> [What is needed] Your copy should start at the line with "- 创建时间: 2024/4/27 22:29:48" and end at the line with "Cada Task recebe" in the data below. Transcribe only those lines, exactly, pictures excluded.

Collected data:
____________________

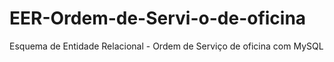 # EER-Ordem-de-Servi-o-de-oficina
Esquema de Entidade Relacional - Ordem de Serviço de oficina com MySQL

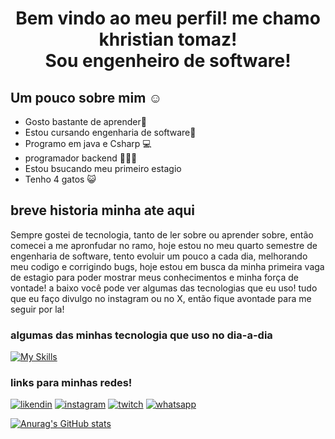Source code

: <h1 align="center">
Bem vindo ao meu perfil! me chamo khristian tomaz! <br>Sou engenheiro de software!</h1>
</h1>


 ## Um pouco sobre mim ☺️
  - Gosto bastante de aprender📖
  - Estou cursando engenharia de software🚀
  - Programo em java e Csharp 💻
  - programador backend 👨🏼‍💻
  - Estou bsucando meu primeiro estagio
  - Tenho 4 gatos 😺

## breve historia minha ate aqui
 Sempre gostei de tecnologia, tanto de ler sobre ou aprender sobre, então comecei a me apronfudar no ramo, hoje estou no meu quarto semestre de engenharia de software, tento evoluir um pouco a cada dia, melhorando meu codigo e corrigindo bugs, hoje estou em busca da minha primeira vaga de estagio para poder mostrar meus conhecimentos e minha força de vontade! a baixo você pode ver algumas das tecnologias que eu uso! tudo que eu faço divulgo no instagram ou no X, então fique avontade para me seguir por la! 

### algumas das minhas tecnologia que uso no dia-a-dia 
 [![My Skills](https://skillicons.dev/icons?i=cs,dotnet,java,mysql,react,visualstudio,vscode,github,git,docker)](https://skillicons.dev)

   ### links para minhas redes! 
 
 [![likendin](https://img.shields.io/badge/LinkedIn-0077B5?style=for-the-badge&logo=linkedin&logoColor=white)](https://www.linkedin.com/in/khristian-tomaz/)  [![instagram](https://img.shields.io/badge/Instagram-E4405F?style=for-the-badge&logo=instagram&logoColor=white)](https://www.instagram.com/iluzinh0/)  [![twitch](https://img.shields.io/badge/Twitch-9146FF?style=for-the-badge&logo=twitch&logoColor=white)](https://www.twitch.tv/iluzinh0) [![whatsapp](https://img.shields.io/badge/WhatsApp-25D366?style=for-the-badge&logo=whatsapp&logoColor=white)](https://contate.me/khristiantomaz)

[![Anurag's GitHub stats](https://github-readme-stats.vercel.app/api?username=khristiantomaz&theme=tokyonight
)](https://github.com/anuraghazra/github-readme-stats)
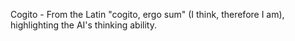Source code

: Cogito - From the Latin "cogito, ergo sum" (I think, therefore I am), highlighting the AI's thinking ability.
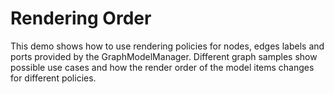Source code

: # Rendering Order
  

 This demo shows how to use rendering policies for nodes, edges labels and ports provided by the GraphModelManager. Different graph samples show possible use cases and how the render order of the model items changes for different policies.   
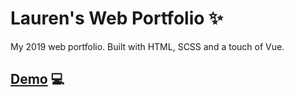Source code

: # Lauren's Web Portfolio ✨

My 2019 web portfolio. Built with HTML, SCSS and a touch of Vue.

## [Demo](https://laurenwilkinson.co.uk) 💻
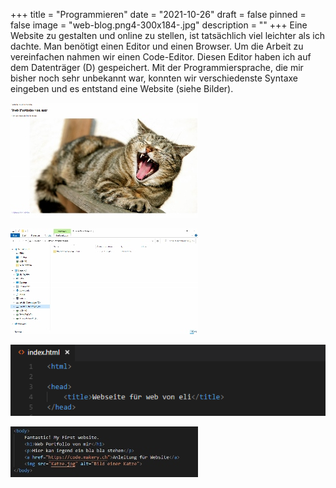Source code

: +++
title = "Programmieren"
date = "2021-10-26"
draft = false
pinned = false
image = "web-blog.png4-300x184-.jpg"
description = ""
+++
Eine Website zu gestalten und online zu stellen, ist tatsächlich viel leichter als ich dachte. Man benötigt einen Editor und einen Browser. Um die Arbeit zu vereinfachen nahmen wir einen Code-Editor.  Diesen Editor haben ich auf dem Datenträger (D) gespeichert. Mit der Programmiersprache, die mir bisher noch sehr unbekannt war, konnten wir verschiedenste Syntaxe eingeben und es entstand eine Website (siehe Bilder).

![Die entstandene Website](web-blog.png4-300x184-.jpg)

![Abspeicherung Bild](web-blog.png3-300x169-.jpg)

![Aufschriften die man im Tab sehen kann](web-blog.png)

![Text auf der Website](web-blog.png2-300x81-.jpg)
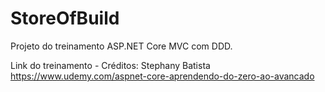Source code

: # StoreOfBuild
Projeto do treinamento ASP.NET Core MVC com DDD.

Link do treinamento - Créditos: Stephany Batista
https://www.udemy.com/aspnet-core-aprendendo-do-zero-ao-avancado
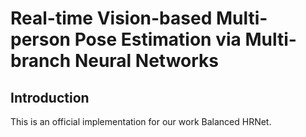 # Real-time Vision-based Multi-person Pose Estimation via Multi-branch Neural Networks

## Introduction

This is an official implementation for our work Balanced HRNet. 
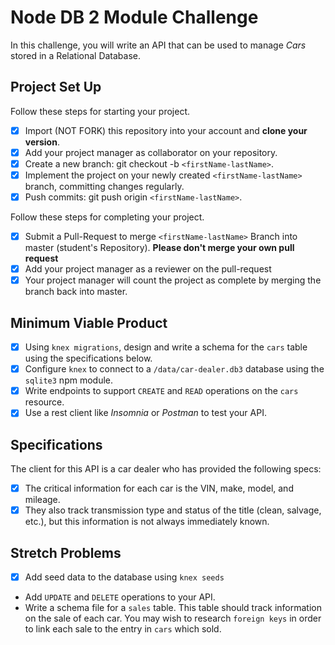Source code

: # Node DB 2 Module Challenge

In this challenge, you will write an API that can be used to manage _Cars_ stored in a Relational Database.

## Project Set Up

Follow these steps for starting your project.

- [X] Import (NOT FORK) this repository into your account and **clone your version**.
- [X] Add your project manager as collaborator on your repository.
- [X] Create a new branch: git checkout -b `<firstName-lastName>`.
- [X] Implement the project on your newly created `<firstName-lastName>` branch, committing changes regularly.
- [X] Push commits: git push origin `<firstName-lastName>`.

Follow these steps for completing your project.

- [X] Submit a Pull-Request to merge `<firstName-lastName>` Branch into master (student's Repository). **Please don't merge your own pull request**
- [X] Add your project manager as a reviewer on the pull-request
- [X] Your project manager will count the project as complete by merging the branch back into master.

## Minimum Viable Product

- [X] Using `knex migrations`, design and write a schema for the `cars` table using the specifications below.
- [X] Configure `knex` to connect to a `/data/car-dealer.db3` database using the `sqlite3` npm module.
- [X] Write endpoints to support `CREATE` and `READ` operations on the `cars` resource.
- [X] Use a rest client like _Insomnia_ or _Postman_ to test your API.

## Specifications

The client for this API is a car dealer who has provided the following specs:

- [X] The critical information for each car is the VIN, make, model, and mileage.
- [X] They also track transmission type and status of the title (clean, salvage, etc.), but this information is not always immediately known.

## Stretch Problems

- [X] Add seed data to the database using `knex seeds`
- Add `UPDATE` and `DELETE` operations to your API.
- Write a schema file for a `sales` table. This table should track information on the sale of each car. You may wish to research `foreign keys` in order to link each sale to the entry in `cars` which sold.
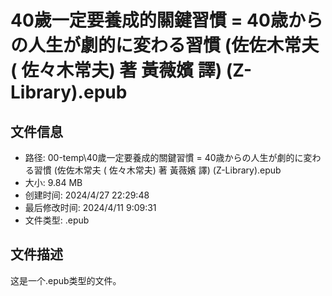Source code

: ﻿# 40歲一定要養成的關鍵習慣 = 40歳からの人生が劇的に変わる習慣 (佐佐木常夫 ( 佐々木常夫) 著  黃薇嬪 譯) (Z-Library).epub

## 文件信息
- 路径: 00-temp\40歲一定要養成的關鍵習慣 = 40歳からの人生が劇的に変わる習慣 (佐佐木常夫 ( 佐々木常夫) 著  黃薇嬪 譯) (Z-Library).epub
- 大小: 9.84 MB
- 创建时间: 2024/4/27 22:29:48
- 最后修改时间: 2024/4/11 9:09:31
- 文件类型: .epub

## 文件描述
这是一个.epub类型的文件。

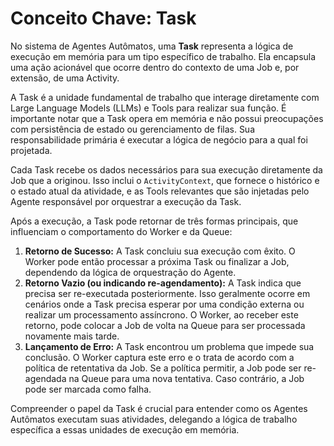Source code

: # Conceito Chave: Task

No sistema de Agentes Autômatos, uma **Task** representa a lógica de execução em memória para um tipo específico de trabalho. Ela encapsula uma ação acionável que ocorre dentro do contexto de uma Job e, por extensão, de uma Activity.

A Task é a unidade fundamental de trabalho que interage diretamente com Large Language Models (LLMs) e Tools para realizar sua função. É importante notar que a Task opera em memória e não possui preocupações com persistência de estado ou gerenciamento de filas. Sua responsabilidade primária é executar a lógica de negócio para a qual foi projetada.

Cada Task recebe os dados necessários para sua execução diretamente da Job que a originou. Isso inclui o `ActivityContext`, que fornece o histórico e o estado atual da atividade, e as Tools relevantes que são injetadas pelo Agente responsável por orquestrar a execução da Task.

Após a execução, a Task pode retornar de três formas principais, que influenciam o comportamento do Worker e da Queue:

1.  **Retorno de Sucesso:** A Task concluiu sua execução com êxito. O Worker pode então processar a próxima Task ou finalizar a Job, dependendo da lógica de orquestração do Agente.
2.  **Retorno Vazio (ou indicando re-agendamento):** A Task indica que precisa ser re-executada posteriormente. Isso geralmente ocorre em cenários onde a Task precisa esperar por uma condição externa ou realizar um processamento assíncrono. O Worker, ao receber este retorno, pode colocar a Job de volta na Queue para ser processada novamente mais tarde.
3.  **Lançamento de Erro:** A Task encontrou um problema que impede sua conclusão. O Worker captura este erro e o trata de acordo com a política de retentativa da Job. Se a política permitir, a Job pode ser re-agendada na Queue para uma nova tentativa. Caso contrário, a Job pode ser marcada como falha.

Compreender o papel da Task é crucial para entender como os Agentes Autômatos executam suas atividades, delegando a lógica de trabalho específica a essas unidades de execução em memória.
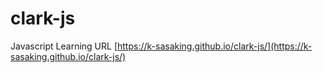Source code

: # clark-js
Javascript Learning URL
[https://k-sasaking.github.io/clark-js/](https://k-sasaking.github.io/clark-js/)

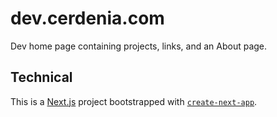 # dev.cerdenia.com

Dev home page containing projects, links, and an About page.

## Technical

This is a [Next.js](https://nextjs.org/) project bootstrapped with [`create-next-app`](https://github.com/vercel/next.js/tree/canary/packages/create-next-app).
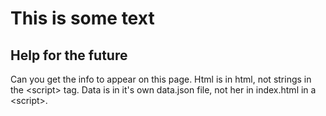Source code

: This is some text
===========

Help for the future
------------

Can you get the info to appear on this page. Html is in html, not strings in the &lt;script&gt; tag. Data is in it's own data.json file, not her in index.html in a &lt;script&gt;.
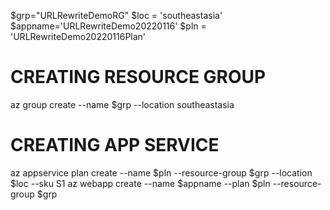 $grp="URLRewriteDemoRG"
$loc = 'southeastasia'
$appname='URLRewriteDemo20220116'
$pln = 'URLRewriteDemo20220116Plan'

# CREATING RESOURCE GROUP
az group create --name $grp --location southeastasia

# CREATING APP SERVICE
az appservice plan create --name $pln --resource-group $grp --location $loc --sku S1
az webapp create --name $appname --plan $pln --resource-group $grp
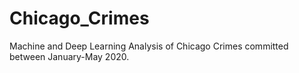 # Chicago_Crimes
Machine and Deep Learning Analysis of Chicago Crimes committed between January-May 2020.

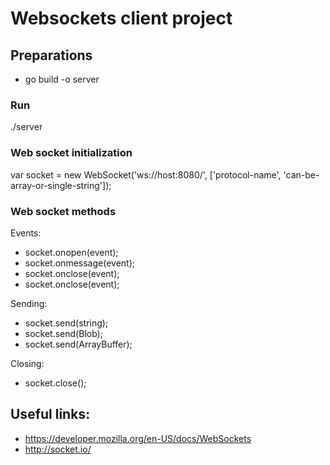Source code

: # Websockets client project

## Preparations
- go build -o server

### Run
./server


### Web socket initialization

var socket = new WebSocket('ws://host:8080/', ['protocol-name', 'can-be-array-or-single-string']);


### Web socket methods

Events:
- socket.onopen(event);
- socket.onmessage(event);
- socket.onclose(event);
- socket.onclose(event);

Sending:
- socket.send(string);
- socket.send(Blob);
- socket.send(ArrayBuffer);

Closing:
- socket.close();

## Useful links:
- https://developer.mozilla.org/en-US/docs/WebSockets
- http://socket.io/

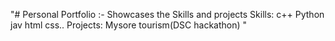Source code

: "# Personal Portfolio :- Showcases the Skills and projects 
Skills:
	c++
	Python
	jav
	html
	css..
Projects:
	Mysore tourism(DSC hackathon)
" 
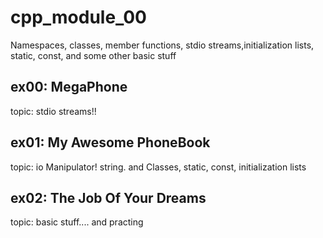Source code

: # cpp_module_00

Namespaces, classes, member functions, stdio streams,initialization lists, static, const, and some other basic stuff

## ex00: MegaPhone

topic: stdio streams!!

## ex01: My Awesome PhoneBook

topic: io Manipulator! string. and Classes, static, const, initialization lists

## ex02: The Job Of Your Dreams

topic: basic stuff.... and practing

____________________

> [Solution for this problem]
- 创建时间: 2024/4/27 22:29:48
- 最后修改时间: 2024/4/11 9:09:31
- 文件类型: .epub

## 文件描述
这是一个.epub类型的文件。

Source code

: # Conceito Chave: Task

No sistema de Agentes Autômatos, uma **Task** representa a lógica de execução em memória para um tipo específico de trabalho. Ela encapsula uma ação acionável que ocorre dentro do contexto de uma Job e, por extensão, de uma Activity.

A Task é a unidade fundamental de trabalho que interage diretamente com Large Language Models (LLMs) e Tools para realizar sua função. É importante notar que a Task opera em memória e não possui preocupações com persistência de estado ou gerenciamento de filas. Sua responsabilidade primária é executar a lógica de negócio para a qual foi projetada.

Cada Task recebe os dados necessários para sua execução diretamente da Job que a originou. Isso inclui o `ActivityContext`, que fornece o histórico e o estado atual da atividade, e as Tools relevantes que são injetadas pelo Agente responsável por orquestrar a execução da Task.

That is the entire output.